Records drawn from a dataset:
=== Begin Enclosure ===

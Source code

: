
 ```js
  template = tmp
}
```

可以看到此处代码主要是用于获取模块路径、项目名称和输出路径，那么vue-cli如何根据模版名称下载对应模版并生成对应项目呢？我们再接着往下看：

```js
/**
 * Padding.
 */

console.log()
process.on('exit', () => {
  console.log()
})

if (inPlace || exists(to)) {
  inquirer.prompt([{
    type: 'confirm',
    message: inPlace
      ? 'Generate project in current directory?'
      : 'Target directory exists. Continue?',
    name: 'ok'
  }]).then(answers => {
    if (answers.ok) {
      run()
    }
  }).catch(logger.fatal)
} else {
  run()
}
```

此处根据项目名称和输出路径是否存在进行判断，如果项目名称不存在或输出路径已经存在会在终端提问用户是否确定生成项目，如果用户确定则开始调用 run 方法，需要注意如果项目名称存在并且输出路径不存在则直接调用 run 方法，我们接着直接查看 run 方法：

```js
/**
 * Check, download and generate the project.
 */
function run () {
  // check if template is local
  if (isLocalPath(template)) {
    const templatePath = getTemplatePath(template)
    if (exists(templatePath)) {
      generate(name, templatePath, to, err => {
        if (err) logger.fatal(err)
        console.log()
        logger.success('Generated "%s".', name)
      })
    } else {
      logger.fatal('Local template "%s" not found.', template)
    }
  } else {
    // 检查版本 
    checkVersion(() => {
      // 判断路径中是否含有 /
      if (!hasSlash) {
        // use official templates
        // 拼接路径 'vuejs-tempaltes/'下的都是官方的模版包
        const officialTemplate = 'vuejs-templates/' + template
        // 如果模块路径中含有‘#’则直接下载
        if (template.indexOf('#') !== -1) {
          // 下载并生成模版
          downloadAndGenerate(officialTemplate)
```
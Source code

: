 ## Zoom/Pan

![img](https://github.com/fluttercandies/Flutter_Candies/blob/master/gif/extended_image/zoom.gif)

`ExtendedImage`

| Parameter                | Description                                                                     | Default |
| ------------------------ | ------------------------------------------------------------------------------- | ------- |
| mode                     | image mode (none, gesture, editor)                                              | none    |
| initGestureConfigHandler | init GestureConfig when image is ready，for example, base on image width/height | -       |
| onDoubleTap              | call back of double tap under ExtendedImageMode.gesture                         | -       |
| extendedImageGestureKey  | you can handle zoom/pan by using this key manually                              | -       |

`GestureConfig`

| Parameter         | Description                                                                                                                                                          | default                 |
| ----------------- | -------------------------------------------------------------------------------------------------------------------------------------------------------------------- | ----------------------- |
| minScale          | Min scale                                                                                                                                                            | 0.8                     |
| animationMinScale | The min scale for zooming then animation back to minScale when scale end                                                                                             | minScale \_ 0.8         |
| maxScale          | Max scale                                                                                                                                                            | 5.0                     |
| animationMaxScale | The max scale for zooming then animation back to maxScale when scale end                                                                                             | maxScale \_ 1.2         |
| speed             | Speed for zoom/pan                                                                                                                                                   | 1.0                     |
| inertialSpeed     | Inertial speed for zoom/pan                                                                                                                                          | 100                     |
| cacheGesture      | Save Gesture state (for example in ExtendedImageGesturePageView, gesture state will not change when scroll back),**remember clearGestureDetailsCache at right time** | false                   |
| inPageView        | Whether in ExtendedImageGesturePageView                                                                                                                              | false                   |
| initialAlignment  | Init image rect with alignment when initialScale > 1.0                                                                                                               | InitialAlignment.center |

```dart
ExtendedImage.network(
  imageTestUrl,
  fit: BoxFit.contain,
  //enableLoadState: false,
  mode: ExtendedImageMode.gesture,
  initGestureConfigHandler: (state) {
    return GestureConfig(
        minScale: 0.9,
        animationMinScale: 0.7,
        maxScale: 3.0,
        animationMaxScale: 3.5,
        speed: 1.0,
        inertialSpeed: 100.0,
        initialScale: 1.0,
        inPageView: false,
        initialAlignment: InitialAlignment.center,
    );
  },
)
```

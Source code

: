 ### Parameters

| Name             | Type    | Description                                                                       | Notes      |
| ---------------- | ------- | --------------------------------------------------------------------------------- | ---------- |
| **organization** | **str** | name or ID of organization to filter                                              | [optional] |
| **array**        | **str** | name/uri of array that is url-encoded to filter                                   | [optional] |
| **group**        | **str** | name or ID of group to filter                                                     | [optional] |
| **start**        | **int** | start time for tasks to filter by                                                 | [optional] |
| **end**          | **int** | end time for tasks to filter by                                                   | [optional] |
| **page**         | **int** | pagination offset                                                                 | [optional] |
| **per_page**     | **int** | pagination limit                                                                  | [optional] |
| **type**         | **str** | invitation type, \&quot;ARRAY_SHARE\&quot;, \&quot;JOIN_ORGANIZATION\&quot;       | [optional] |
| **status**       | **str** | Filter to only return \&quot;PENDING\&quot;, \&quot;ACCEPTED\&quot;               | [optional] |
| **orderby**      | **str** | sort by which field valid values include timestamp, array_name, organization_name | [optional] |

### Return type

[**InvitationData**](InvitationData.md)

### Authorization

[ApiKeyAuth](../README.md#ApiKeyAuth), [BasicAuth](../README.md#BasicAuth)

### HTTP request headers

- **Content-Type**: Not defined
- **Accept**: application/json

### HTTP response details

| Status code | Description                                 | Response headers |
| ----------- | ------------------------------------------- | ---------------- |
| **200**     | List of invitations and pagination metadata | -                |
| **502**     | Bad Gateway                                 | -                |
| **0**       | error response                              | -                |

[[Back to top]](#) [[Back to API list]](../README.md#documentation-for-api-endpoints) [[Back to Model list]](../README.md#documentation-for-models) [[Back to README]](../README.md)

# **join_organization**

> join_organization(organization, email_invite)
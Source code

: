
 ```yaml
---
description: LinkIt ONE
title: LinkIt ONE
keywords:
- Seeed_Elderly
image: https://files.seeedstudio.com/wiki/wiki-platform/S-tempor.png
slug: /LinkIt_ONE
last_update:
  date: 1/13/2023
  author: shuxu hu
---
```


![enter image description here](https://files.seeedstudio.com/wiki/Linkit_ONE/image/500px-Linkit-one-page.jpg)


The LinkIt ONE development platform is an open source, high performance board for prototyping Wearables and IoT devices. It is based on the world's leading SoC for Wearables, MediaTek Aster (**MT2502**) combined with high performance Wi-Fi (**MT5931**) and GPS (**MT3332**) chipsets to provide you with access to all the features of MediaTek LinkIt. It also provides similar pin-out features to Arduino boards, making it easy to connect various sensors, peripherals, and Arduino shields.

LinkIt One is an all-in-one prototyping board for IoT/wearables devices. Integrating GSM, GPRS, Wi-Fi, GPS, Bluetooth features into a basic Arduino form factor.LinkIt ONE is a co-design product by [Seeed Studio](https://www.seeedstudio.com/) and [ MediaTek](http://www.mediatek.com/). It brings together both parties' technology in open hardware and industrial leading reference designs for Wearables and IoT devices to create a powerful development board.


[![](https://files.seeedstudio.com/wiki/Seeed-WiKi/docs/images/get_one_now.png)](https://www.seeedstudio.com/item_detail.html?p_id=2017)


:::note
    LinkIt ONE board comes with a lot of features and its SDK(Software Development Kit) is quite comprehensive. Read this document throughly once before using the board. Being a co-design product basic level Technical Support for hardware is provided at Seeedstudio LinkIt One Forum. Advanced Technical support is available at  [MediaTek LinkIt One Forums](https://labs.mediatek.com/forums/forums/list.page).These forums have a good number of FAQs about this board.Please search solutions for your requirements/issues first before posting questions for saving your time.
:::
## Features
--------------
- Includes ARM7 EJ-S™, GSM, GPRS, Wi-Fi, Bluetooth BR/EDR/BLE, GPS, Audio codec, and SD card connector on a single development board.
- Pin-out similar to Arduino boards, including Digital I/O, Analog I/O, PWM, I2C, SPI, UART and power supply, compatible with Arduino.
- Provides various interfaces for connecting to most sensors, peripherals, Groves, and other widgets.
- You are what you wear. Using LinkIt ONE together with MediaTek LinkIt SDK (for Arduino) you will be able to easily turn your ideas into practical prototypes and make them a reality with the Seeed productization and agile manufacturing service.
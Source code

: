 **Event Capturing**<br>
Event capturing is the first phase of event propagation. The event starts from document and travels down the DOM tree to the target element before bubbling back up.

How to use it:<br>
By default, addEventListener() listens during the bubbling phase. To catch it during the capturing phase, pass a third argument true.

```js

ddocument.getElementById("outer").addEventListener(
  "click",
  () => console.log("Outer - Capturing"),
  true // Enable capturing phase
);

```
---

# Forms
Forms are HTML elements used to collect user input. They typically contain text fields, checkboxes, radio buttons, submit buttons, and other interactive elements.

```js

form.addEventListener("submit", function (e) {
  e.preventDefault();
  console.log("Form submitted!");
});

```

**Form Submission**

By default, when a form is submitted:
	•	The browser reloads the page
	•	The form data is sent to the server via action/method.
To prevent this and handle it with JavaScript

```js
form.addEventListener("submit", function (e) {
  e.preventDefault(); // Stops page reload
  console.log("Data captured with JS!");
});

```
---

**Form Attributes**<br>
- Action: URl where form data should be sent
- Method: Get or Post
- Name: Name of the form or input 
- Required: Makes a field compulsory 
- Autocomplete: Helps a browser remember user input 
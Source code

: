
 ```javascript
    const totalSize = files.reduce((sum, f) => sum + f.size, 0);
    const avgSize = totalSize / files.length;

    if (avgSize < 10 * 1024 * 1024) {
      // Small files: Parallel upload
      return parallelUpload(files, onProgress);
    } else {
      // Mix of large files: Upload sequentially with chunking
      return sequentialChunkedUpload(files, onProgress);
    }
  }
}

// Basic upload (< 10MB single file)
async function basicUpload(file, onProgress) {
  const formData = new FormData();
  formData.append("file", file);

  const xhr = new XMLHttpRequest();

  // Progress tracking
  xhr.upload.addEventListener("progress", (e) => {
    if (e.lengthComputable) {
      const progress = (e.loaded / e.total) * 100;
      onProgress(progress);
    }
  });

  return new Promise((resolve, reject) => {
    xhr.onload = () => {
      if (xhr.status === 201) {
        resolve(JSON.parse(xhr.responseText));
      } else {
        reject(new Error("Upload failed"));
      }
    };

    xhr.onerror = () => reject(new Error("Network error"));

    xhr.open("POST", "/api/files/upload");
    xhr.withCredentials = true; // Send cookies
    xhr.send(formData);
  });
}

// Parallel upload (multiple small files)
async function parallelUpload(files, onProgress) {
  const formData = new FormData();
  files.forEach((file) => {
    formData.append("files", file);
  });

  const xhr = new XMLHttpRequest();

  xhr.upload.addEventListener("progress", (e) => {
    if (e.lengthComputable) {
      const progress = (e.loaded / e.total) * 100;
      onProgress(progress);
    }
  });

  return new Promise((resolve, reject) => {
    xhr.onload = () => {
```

=== End Enclosure ===

Directions for this task:
Which of the lines above include the string "open"? Pick them out and copy them.

Your response:
The LinkIt ONE development platform is an open source, high performance board for prototyping Wearables and IoT devices. It is based on the world's leading SoC for Wearables, MediaTek Aster (**MT2502**) combined with high performance Wi-Fi (**MT5931**) and GPS (**MT3332**) chipsets to provide you with access to all the features of MediaTek LinkIt. It also provides similar pin-out features to Arduino boards, making it easy to connect various sensors, peripherals, and Arduino shields.
LinkIt One is an all-in-one prototyping board for IoT/wearables devices. Integrating GSM, GPRS, Wi-Fi, GPS, Bluetooth features into a basic Arduino form factor.LinkIt ONE is a co-design product by [Seeed Studio](https://www.seeedstudio.com/) and [ MediaTek](http://www.mediatek.com/). It brings together both parties' technology in open hardware and industrial leading reference designs for Wearables and IoT devices to create a powerful development board.
    xhr.open("POST", "/api/files/upload");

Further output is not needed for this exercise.